(Saved data entries)

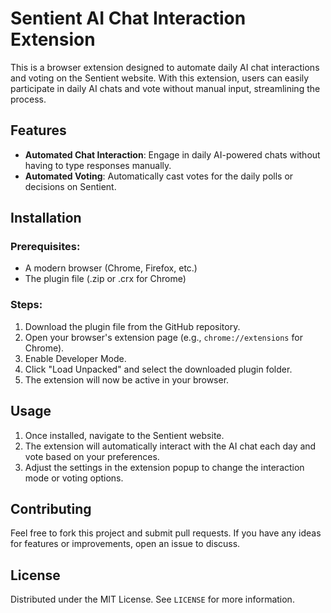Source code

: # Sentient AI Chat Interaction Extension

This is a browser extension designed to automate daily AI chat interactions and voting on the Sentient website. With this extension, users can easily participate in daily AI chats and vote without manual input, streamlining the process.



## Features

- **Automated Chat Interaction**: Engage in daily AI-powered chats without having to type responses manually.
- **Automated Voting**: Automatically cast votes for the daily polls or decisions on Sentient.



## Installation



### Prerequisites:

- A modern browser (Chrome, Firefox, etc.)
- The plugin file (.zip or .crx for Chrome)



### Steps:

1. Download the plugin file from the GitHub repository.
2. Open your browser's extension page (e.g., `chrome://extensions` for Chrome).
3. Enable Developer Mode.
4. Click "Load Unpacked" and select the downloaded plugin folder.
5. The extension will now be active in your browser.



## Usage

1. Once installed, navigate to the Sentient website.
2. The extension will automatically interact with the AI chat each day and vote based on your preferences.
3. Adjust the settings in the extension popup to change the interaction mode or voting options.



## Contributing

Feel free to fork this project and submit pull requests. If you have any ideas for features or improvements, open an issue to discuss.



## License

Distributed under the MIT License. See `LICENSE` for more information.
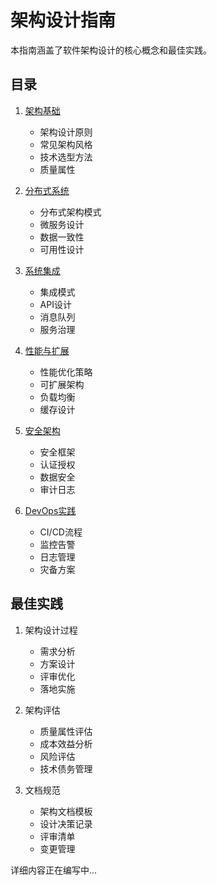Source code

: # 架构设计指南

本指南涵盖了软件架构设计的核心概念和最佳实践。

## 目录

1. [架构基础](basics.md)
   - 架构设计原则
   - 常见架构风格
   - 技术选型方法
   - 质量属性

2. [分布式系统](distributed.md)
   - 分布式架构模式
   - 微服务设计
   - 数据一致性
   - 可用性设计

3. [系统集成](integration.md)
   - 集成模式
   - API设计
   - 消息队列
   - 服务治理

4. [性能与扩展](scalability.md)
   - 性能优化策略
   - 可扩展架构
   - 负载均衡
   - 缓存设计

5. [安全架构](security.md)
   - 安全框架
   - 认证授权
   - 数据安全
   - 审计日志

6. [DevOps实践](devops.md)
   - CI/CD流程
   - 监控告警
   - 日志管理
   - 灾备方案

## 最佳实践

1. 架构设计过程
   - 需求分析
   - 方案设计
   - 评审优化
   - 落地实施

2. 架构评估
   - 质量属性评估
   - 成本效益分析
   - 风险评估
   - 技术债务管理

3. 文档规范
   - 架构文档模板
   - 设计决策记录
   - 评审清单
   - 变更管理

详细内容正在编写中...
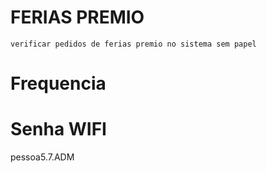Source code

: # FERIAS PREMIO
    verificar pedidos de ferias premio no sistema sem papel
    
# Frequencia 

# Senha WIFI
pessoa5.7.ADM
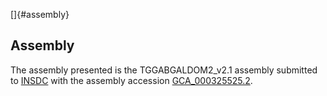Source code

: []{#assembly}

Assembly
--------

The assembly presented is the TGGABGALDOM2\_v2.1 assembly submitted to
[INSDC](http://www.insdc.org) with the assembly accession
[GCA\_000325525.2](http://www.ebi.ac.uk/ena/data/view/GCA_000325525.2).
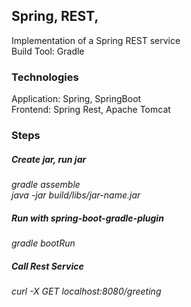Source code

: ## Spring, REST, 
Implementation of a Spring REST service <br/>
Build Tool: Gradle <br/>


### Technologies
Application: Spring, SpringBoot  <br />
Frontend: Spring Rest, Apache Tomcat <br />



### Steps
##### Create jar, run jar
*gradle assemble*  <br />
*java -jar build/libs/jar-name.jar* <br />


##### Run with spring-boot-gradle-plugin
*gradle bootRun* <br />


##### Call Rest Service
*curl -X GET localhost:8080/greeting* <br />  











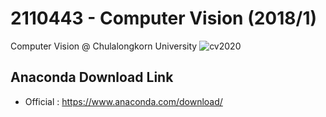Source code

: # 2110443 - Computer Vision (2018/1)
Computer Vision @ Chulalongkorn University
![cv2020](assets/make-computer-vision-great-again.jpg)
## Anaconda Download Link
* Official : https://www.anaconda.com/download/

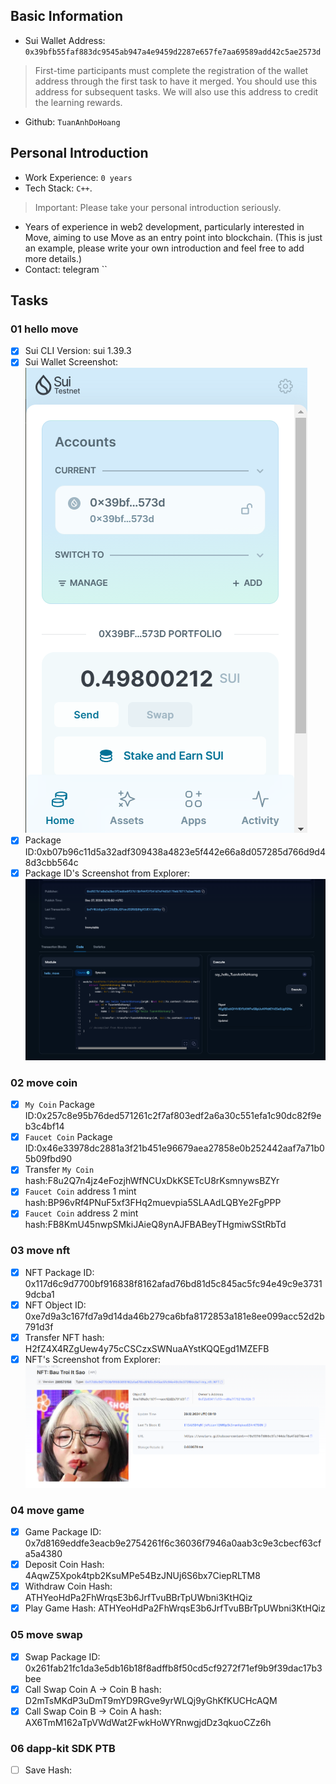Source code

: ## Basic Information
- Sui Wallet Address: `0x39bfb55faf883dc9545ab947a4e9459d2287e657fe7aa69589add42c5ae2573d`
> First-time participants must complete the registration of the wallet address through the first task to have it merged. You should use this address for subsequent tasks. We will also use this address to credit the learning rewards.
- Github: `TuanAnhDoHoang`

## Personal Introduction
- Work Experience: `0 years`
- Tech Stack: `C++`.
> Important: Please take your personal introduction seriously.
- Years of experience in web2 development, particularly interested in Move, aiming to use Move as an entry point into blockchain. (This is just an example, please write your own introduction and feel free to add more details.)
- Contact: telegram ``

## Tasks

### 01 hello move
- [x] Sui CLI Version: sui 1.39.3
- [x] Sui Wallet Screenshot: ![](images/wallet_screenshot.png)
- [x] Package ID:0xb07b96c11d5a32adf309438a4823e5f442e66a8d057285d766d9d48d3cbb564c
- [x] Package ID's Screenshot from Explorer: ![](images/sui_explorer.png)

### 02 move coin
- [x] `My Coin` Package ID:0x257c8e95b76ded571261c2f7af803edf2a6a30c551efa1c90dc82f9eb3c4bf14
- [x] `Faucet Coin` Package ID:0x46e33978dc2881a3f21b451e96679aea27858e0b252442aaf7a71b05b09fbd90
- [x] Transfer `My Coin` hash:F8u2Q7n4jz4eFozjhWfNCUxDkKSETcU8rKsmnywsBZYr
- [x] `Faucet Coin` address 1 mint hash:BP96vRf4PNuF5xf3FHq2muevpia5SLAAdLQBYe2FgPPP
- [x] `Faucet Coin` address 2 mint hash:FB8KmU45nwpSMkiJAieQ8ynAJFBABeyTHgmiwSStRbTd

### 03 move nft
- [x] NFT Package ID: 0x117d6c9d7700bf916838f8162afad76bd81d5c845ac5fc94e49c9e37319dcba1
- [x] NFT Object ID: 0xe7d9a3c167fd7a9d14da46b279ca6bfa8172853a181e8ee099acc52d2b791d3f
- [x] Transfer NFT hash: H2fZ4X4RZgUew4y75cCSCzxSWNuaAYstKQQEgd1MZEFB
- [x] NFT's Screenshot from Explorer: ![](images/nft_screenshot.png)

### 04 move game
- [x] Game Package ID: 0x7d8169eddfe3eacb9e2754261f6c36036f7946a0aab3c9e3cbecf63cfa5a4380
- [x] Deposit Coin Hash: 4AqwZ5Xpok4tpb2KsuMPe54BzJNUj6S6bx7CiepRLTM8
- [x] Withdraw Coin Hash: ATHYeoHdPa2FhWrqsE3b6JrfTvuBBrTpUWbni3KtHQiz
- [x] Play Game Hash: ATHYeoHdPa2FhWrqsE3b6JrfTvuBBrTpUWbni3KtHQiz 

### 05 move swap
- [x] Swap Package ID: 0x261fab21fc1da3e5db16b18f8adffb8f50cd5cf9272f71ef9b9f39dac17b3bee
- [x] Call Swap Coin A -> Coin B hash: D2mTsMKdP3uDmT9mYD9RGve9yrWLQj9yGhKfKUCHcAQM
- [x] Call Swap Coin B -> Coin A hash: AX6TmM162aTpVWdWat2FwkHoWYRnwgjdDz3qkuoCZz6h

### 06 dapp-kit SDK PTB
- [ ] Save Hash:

- [Prompt]:
A verbatim copy of the records is needed, with all images omitted.

- [Reply]:
Source code

: # Sentient AI Chat Interaction Extension

This is a browser extension designed to automate daily AI chat interactions and voting on the Sentient website. With this extension, users can easily participate in daily AI chats and vote without manual input, streamlining the process.



## Features

- **Automated Chat Interaction**: Engage in daily AI-powered chats without having to type responses manually.
- **Automated Voting**: Automatically cast votes for the daily polls or decisions on Sentient.



## Installation



### Prerequisites:

- A modern browser (Chrome, Firefox, etc.)
- The plugin file (.zip or .crx for Chrome)



### Steps:

1. Download the plugin file from the GitHub repository.
2. Open your browser's extension page (e.g., `chrome://extensions` for Chrome).
3. Enable Developer Mode.
4. Click "Load Unpacked" and select the downloaded plugin folder.
5. The extension will now be active in your browser.



## Usage

1. Once installed, navigate to the Sentient website.
2. The extension will automatically interact with the AI chat each day and vote based on your preferences.
3. Adjust the settings in the extension popup to change the interaction mode or voting options.



## Contributing

Feel free to fork this project and submit pull requests. If you have any ideas for features or improvements, open an issue to discuss.



## License

Distributed under the MIT License. See `LICENSE` for more information.
Source code

: # 架构设计指南

本指南涵盖了软件架构设计的核心概念和最佳实践。

## 目录

1. [架构基础](basics.md)
   - 架构设计原则
   - 常见架构风格
   - 技术选型方法
   - 质量属性

2. [分布式系统](distributed.md)
   - 分布式架构模式
   - 微服务设计
   - 数据一致性
   - 可用性设计

3. [系统集成](integration.md)
   - 集成模式
   - API设计
   - 消息队列
   - 服务治理

4. [性能与扩展](scalability.md)
   - 性能优化策略
   - 可扩展架构
   - 负载均衡
   - 缓存设计

5. [安全架构](security.md)
   - 安全框架
   - 认证授权
   - 数据安全
   - 审计日志

6. [DevOps实践](devops.md)
   - CI/CD流程
   - 监控告警
   - 日志管理
   - 灾备方案

## 最佳实践

1. 架构设计过程
   - 需求分析
   - 方案设计
   - 评审优化
   - 落地实施

2. 架构评估
   - 质量属性评估
   - 成本效益分析
   - 风险评估
   - 技术债务管理

3. 文档规范
   - 架构文档模板
   - 设计决策记录
   - 评审清单
   - 变更管理

详细内容正在编写中...
Source code

: # FERIAS PREMIO
    verificar pedidos de ferias premio no sistema sem papel
    
# Frequencia 

# Senha WIFI
pessoa5.7.ADM
Source code

: []{#assembly}

Assembly
--------

The assembly presented is the TGGABGALDOM2\_v2.1 assembly submitted to
[INSDC](http://www.insdc.org) with the assembly accession
[GCA\_000325525.2](http://www.ebi.ac.uk/ena/data/view/GCA_000325525.2).
Source code

: ## Spring, REST, 
Implementation of a Spring REST service <br/>
Build Tool: Gradle <br/>


### Technologies
Application: Spring, SpringBoot  <br />
Frontend: Spring Rest, Apache Tomcat <br />



### Steps
##### Create jar, run jar
*gradle assemble*  <br />
*java -jar build/libs/jar-name.jar* <br />


##### Run with spring-boot-gradle-plugin
*gradle bootRun* <br />


##### Call Rest Service
*curl -X GET localhost:8080/greeting* <br />  











Source code

: # 2110443 - Computer Vision (2018/1)
Computer Vision @ Chulalongkorn University
![cv2020](assets/make-computer-vision-great-again.jpg)
## Anaconda Download Link
* Official : https://www.anaconda.com/download/

Source code

: ## Basic Information
- Sui Wallet Address: `0x39bfb55faf883dc9545ab947a4e9459d2287e657fe7aa69589add42c5ae2573d`
> First-time participants must complete the registration of the wallet address through the first task to have it merged. You should use this address for subsequent tasks. We will also use this address to credit the learning rewards.
- Github: `TuanAnhDoHoang`

## Personal Introduction
- Work Experience: `0 years`
- Tech Stack: `C++`.
> Important: Please take your personal introduction seriously.
- Years of experience in web2 development, particularly interested in Move, aiming to use Move as an entry point into blockchain. (This is just an example, please write your own introduction and feel free to add more details.)
- Contact: telegram ``

## Tasks

### 01 hello move
- [x] Sui CLI Version: sui 1.39.3
- [x] Sui Wallet Screenshot: ![](images/wallet_screenshot.png)
- [x] Package ID:0xb07b96c11d5a32adf309438a4823e5f442e66a8d057285d766d9d48d3cbb564c
- [x] Package ID's Screenshot from Explorer: ![](images/sui_explorer.png)

### 02 move coin
- [x] `My Coin` Package ID:0x257c8e95b76ded571261c2f7af803edf2a6a30c551efa1c90dc82f9eb3c4bf14
- [x] `Faucet Coin` Package ID:0x46e33978dc2881a3f21b451e96679aea27858e0b252442aaf7a71b05b09fbd90
- [x] Transfer `My Coin` hash:F8u2Q7n4jz4eFozjhWfNCUxDkKSETcU8rKsmnywsBZYr
- [x] `Faucet Coin` address 1 mint hash:BP96vRf4PNuF5xf3FHq2muevpia5SLAAdLQBYe2FgPPP
- [x] `Faucet Coin` address 2 mint hash:FB8KmU45nwpSMkiJAieQ8ynAJFBABeyTHgmiwSStRbTd

### 03 move nft
- [x] NFT Package ID: 0x117d6c9d7700bf916838f8162afad76bd81d5c845ac5fc94e49c9e37319dcba1
- [x] NFT Object ID: 0xe7d9a3c167fd7a9d14da46b279ca6bfa8172853a181e8ee099acc52d2b791d3f
- [x] Transfer NFT hash: H2fZ4X4RZgUew4y75cCSCzxSWNuaAYstKQQEgd1MZEFB
- [x] NFT's Screenshot from Explorer: ![](images/nft_screenshot.png)

### 04 move game
- [x] Game Package ID: 0x7d8169eddfe3eacb9e2754261f6c36036f7946a0aab3c9e3cbecf63cfa5a4380
- [x] Deposit Coin Hash: 4AqwZ5Xpok4tpb2KsuMPe54BzJNUj6S6bx7CiepRLTM8
- [x] Withdraw Coin Hash: ATHYeoHdPa2FhWrqsE3b6JrfTvuBBrTpUWbni3KtHQiz
- [x] Play Game Hash: ATHYeoHdPa2FhWrqsE3b6JrfTvuBBrTpUWbni3KtHQiz 

### 05 move swap
- [x] Swap Package ID: 0x261fab21fc1da3e5db16b18f8adffb8f50cd5cf9272f71ef9b9f39dac17b3bee
- [x] Call Swap Coin A -> Coin B hash: D2mTsMKdP3uDmT9mYD9RGve9yrWLQj9yGhKfKUCHcAQM
- [x] Call Swap Coin B -> Coin A hash: AX6TmM162aTpVWdWat2FwkHoWYRnwgjdDz3qkuoCZz6h

### 06 dapp-kit SDK PTB
- [ ] Save Hash:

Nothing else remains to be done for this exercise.